What to work on: Word for word, give the entries back.
*** Opening Excerpted data ***
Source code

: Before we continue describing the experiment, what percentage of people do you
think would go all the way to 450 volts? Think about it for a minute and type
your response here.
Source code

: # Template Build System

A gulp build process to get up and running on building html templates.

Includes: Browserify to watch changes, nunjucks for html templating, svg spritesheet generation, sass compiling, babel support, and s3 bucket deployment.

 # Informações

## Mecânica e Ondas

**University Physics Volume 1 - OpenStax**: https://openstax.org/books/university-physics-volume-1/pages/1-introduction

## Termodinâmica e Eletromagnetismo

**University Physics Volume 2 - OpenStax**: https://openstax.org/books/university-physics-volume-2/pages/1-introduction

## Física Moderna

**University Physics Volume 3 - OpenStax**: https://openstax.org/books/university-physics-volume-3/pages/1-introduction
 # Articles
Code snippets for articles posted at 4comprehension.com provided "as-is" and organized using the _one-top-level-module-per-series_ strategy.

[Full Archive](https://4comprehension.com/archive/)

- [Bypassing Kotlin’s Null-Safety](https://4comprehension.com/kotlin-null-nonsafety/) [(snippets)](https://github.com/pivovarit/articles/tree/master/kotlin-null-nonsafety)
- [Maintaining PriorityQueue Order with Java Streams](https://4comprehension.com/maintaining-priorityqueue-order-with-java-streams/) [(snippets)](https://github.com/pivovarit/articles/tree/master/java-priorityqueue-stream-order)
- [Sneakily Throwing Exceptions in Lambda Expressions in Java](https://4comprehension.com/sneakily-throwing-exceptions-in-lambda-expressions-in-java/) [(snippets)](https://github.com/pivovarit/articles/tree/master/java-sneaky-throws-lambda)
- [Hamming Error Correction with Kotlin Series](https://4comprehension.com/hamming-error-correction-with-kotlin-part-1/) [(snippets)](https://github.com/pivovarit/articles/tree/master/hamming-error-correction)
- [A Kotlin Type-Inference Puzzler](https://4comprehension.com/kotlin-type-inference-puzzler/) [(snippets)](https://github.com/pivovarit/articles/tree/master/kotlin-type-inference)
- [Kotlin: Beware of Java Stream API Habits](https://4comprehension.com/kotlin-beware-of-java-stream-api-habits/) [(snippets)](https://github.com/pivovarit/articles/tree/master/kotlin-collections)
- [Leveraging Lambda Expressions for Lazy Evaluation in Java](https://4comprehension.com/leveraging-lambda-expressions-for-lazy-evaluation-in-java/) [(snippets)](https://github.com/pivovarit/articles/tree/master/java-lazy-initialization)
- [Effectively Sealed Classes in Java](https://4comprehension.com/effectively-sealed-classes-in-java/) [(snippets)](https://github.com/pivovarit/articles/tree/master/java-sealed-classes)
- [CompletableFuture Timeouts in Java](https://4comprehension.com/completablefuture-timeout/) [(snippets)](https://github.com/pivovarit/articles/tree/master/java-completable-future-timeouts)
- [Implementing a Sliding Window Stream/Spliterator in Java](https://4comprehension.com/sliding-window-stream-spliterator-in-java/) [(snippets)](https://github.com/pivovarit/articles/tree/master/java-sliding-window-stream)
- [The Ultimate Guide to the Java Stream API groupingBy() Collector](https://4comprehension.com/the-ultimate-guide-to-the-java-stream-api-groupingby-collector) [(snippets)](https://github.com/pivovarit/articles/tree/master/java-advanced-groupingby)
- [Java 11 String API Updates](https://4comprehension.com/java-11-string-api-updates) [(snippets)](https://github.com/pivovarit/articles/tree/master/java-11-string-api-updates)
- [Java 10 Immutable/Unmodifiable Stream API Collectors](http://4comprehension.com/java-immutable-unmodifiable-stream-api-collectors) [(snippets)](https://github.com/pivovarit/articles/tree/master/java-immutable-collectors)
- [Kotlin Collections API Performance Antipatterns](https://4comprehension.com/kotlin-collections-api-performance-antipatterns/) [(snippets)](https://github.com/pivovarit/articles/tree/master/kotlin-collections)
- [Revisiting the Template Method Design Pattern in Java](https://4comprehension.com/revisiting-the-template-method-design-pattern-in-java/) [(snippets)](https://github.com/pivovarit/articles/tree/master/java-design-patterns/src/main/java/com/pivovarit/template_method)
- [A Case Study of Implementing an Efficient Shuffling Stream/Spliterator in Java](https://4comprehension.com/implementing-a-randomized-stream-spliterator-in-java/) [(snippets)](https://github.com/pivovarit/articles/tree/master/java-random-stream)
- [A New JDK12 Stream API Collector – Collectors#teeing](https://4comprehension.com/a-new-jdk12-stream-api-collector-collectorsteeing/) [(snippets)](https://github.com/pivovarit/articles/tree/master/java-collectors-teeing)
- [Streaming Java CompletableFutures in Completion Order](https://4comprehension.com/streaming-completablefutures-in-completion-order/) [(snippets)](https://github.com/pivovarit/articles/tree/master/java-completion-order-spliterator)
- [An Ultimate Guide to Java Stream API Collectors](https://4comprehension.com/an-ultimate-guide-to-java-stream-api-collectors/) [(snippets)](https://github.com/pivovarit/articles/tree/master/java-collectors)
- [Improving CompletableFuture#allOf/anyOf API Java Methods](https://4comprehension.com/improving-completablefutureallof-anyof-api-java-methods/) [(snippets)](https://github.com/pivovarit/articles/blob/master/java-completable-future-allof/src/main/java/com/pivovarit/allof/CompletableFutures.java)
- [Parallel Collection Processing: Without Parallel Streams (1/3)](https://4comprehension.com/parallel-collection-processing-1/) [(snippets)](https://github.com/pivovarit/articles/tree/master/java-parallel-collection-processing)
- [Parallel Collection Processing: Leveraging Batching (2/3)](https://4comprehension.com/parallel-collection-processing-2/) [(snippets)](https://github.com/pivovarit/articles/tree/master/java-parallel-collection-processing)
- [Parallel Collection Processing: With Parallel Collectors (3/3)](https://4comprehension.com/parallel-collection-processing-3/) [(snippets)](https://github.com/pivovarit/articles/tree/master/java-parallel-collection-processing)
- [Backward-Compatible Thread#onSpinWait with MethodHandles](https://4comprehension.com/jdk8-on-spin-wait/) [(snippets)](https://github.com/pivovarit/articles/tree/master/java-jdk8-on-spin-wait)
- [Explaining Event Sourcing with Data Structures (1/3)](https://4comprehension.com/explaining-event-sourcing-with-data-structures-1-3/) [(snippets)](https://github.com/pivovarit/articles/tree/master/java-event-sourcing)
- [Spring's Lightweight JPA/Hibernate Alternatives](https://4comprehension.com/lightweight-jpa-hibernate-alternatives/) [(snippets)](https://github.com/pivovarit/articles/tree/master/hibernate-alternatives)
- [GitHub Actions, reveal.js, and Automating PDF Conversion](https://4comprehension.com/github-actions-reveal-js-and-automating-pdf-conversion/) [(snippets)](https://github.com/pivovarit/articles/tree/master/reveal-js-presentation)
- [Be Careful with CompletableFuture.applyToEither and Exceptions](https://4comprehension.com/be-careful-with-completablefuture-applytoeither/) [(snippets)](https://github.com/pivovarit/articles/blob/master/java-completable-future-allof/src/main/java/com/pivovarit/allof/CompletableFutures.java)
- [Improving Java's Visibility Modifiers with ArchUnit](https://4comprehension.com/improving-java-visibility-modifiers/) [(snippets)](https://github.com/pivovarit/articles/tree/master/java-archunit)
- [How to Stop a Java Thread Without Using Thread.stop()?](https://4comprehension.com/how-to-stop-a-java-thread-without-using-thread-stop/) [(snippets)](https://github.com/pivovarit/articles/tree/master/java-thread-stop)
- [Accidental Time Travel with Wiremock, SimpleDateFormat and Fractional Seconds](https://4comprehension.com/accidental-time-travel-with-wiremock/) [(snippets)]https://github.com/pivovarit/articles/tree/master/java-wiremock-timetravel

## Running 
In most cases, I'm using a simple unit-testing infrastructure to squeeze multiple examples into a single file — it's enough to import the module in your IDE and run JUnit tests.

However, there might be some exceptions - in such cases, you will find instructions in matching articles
*** Closing Excerpted data ***
Answer:
Source code

: Before we continue describing the experiment, what percentage of people do you
think would go all the way to 450 volts? Think about it for a minute and type
your response here.
Source code

: # Template Build System

A gulp build process to get up and running on building html templates.

Includes: Browserify to watch changes, nunjucks for html templating, svg spritesheet generation, sass compiling, babel support, and s3 bucket deployment.

 # Informações

## Mecânica e Ondas

**University Physics Volume 1 - OpenStax**: https://openstax.org/books/university-physics-volume-1/pages/1-introduction

## Termodinâmica e Eletromagnetismo

**University Physics Volume 2 - OpenStax**: https://openstax.org/books/university-physics-volume-2/pages/1-introduction

## Física Moderna

**University Physics Volume 3 - OpenStax**: https://openstax.org/books/university-physics-volume-3/pages/1-introduction
 # Articles
Code snippets for articles posted at 4comprehension.com provided "as-is" and organized using the _one-top-level-module-per-series_ strategy.

[Full Archive](https://4comprehension.com/archive/)

- [Bypassing Kotlin’s Null-Safety](https://4comprehension.com/kotlin-null-nonsafety/) [(snippets)](https://github.com/pivovarit/articles/tree/master/kotlin-null-nonsafety)
- [Maintaining PriorityQueue Order with Java Streams](https://4comprehension.com/maintaining-priorityqueue-order-with-java-streams/) [(snippets)](https://github.com/pivovarit/articles/tree/master/java-priorityqueue-stream-order)
- [Sneakily Throwing Exceptions in Lambda Expressions in Java](https://4comprehension.com/sneakily-throwing-exceptions-in-lambda-expressions-in-java/) [(snippets)](https://github.com/pivovarit/articles/tree/master/java-sneaky-throws-lambda)
- [Hamming Error Correction with Kotlin Series](https://4comprehension.com/hamming-error-correction-with-kotlin-part-1/) [(snippets)](https://github.com/pivovarit/articles/tree/master/hamming-error-correction)
- [A Kotlin Type-Inference Puzzler](https://4comprehension.com/kotlin-type-inference-puzzler/) [(snippets)](https://github.com/pivovarit/articles/tree/master/kotlin-type-inference)
- [Kotlin: Beware of Java Stream API Habits](https://4comprehension.com/kotlin-beware-of-java-stream-api-habits/) [(snippets)](https://github.com/pivovarit/articles/tree/master/kotlin-collections)
- [Leveraging Lambda Expressions for Lazy Evaluation in Java](https://4comprehension.com/leveraging-lambda-expressions-for-lazy-evaluation-in-java/) [(snippets)](https://github.com/pivovarit/articles/tree/master/java-lazy-initialization)
- [Effectively Sealed Classes in Java](https://4comprehension.com/effectively-sealed-classes-in-java/) [(snippets)](https://github.com/pivovarit/articles/tree/master/java-sealed-classes)
- [CompletableFuture Timeouts in Java](https://4comprehension.com/completablefuture-timeout/) [(snippets)](https://github.com/pivovarit/articles/tree/master/java-completable-future-timeouts)
- [Implementing a Sliding Window Stream/Spliterator in Java](https://4comprehension.com/sliding-window-stream-spliterator-in-java/) [(snippets)](https://github.com/pivovarit/articles/tree/master/java-sliding-window-stream)
- [The Ultimate Guide to the Java Stream API groupingBy() Collector](https://4comprehension.com/the-ultimate-guide-to-the-java-stream-api-groupingby-collector) [(snippets)](https://github.com/pivovarit/articles/tree/master/java-advanced-groupingby)
- [Java 11 String API Updates](https://4comprehension.com/java-11-string-api-updates) [(snippets)](https://github.com/pivovarit/articles/tree/master/java-11-string-api-updates)
- [Java 10 Immutable/Unmodifiable Stream API Collectors](http://4comprehension.com/java-immutable-unmodifiable-stream-api-collectors) [(snippets)](https://github.com/pivovarit/articles/tree/master/java-immutable-collectors)
- [Kotlin Collections API Performance Antipatterns](https://4comprehension.com/kotlin-collections-api-performance-antipatterns/) [(snippets)](https://github.com/pivovarit/articles/tree/master/kotlin-collections)
- [Revisiting the Template Method Design Pattern in Java](https://4comprehension.com/revisiting-the-template-method-design-pattern-in-java/) [(snippets)](https://github.com/pivovarit/articles/tree/master/java-design-patterns/src/main/java/com/pivovarit/template_method)
- [A Case Study of Implementing an Efficient Shuffling Stream/Spliterator in Java](https://4comprehension.com/implementing-a-randomized-stream-spliterator-in-java/) [(snippets)](https://github.com/pivovarit/articles/tree/master/java-random-stream)
- [A New JDK12 Stream API Collector – Collectors#teeing](https://4comprehension.com/a-new-jdk12-stream-api-collector-collectorsteeing/) [(snippets)](https://github.com/pivovarit/articles/tree/master/java-collectors-teeing)
- [Streaming Java CompletableFutures in Completion Order](https://4comprehension.com/streaming-completablefutures-in-completion-order/) [(snippets)](https://github.com/pivovarit/articles/tree/master/java-completion-order-spliterator)
- [An Ultimate Guide to Java Stream API Collectors](https://4comprehension.com/an-ultimate-guide-to-java-stream-api-collectors/) [(snippets)](https://github.com/pivovarit/articles/tree/master/java-collectors)
- [Improving CompletableFuture#allOf/anyOf API Java Methods](https://4comprehension.com/improving-completablefutureallof-anyof-api-java-methods/) [(snippets)](https://github.com/pivovarit/articles/blob/master/java-completable-future-allof/src/main/java/com/pivovarit/allof/CompletableFutures.java)
- [Parallel Collection Processing: Without Parallel Streams (1/3)](https://4comprehension.com/parallel-collection-processing-1/) [(snippets)](https://github.com/pivovarit/articles/tree/master/java-parallel-collection-processing)
- [Parallel Collection Processing: Leveraging Batching (2/3)](https://4comprehension.com/parallel-collection-processing-2/) [(snippets)](https://github.com/pivovarit/articles/tree/master/java-parallel-collection-processing)
- [Parallel Collection Processing: With Parallel Collectors (3/3)](https://4comprehension.com/parallel-collection-processing-3/) [(snippets)](https://github.com/pivovarit/articles/tree/master/java-parallel-collection-processing)
- [Backward-Compatible Thread#onSpinWait with MethodHandles](https://4comprehension.com/jdk8-on-spin-wait/) [(snippets)](https://github.com/pivovarit/articles/tree/master/java-jdk8-on-spin-wait)
- [Explaining Event Sourcing with Data Structures (1/3)](https://4comprehension.com/explaining-event-sourcing-with-data-structures-1-3/) [(snippets)](https://github.com/pivovarit/articles/tree/master/java-event-sourcing)
- [Spring's Lightweight JPA/Hibernate Alternatives](https://4comprehension.com/lightweight-jpa-hibernate-alternatives/) [(snippets)](https://github.com/pivovarit/articles/tree/master/hibernate-alternatives)
- [GitHub Actions, reveal.js, and Automating PDF Conversion](https://4comprehension.com/github-actions-reveal-js-and-automating-pdf-conversion/) [(snippets)](https://github.com/pivovarit/articles/tree/master/reveal-js-presentation)
- [Be Careful with CompletableFuture.applyToEither and Exceptions](https://4comprehension.com/be-careful-with-completablefuture-applytoeither/) [(snippets)](https://github.com/pivovarit/articles/blob/master/java-completable-future-allof/src/main/java/com/pivovarit/allof/CompletableFutures.java)
- [Improving Java's Visibility Modifiers with ArchUnit](https://4comprehension.com/improving-java-visibility-modifiers/) [(snippets)](https://github.com/pivovarit/articles/tree/master/java-archunit)
- [How to Stop a Java Thread Without Using Thread.stop()?](https://4comprehension.com/how-to-stop-a-java-thread-without-using-thread-stop/) [(snippets)](https://github.com/pivovarit/articles/tree/master/java-thread-stop)
- [Accidental Time Travel with Wiremock, SimpleDateFormat and Fractional Seconds](https://4comprehension.com/accidental-time-travel-with-wiremock/) [(snippets)]https://github.com/pivovarit/articles/tree/master/java-wiremock-timetravel

## Running 
In most cases, I'm using a simple unit-testing infrastructure to squeeze multiple examples into a single file — it's enough to import the module in your IDE and run JUnit tests.

However, there might be some exceptions - in such cases, you will find instructions in matching articles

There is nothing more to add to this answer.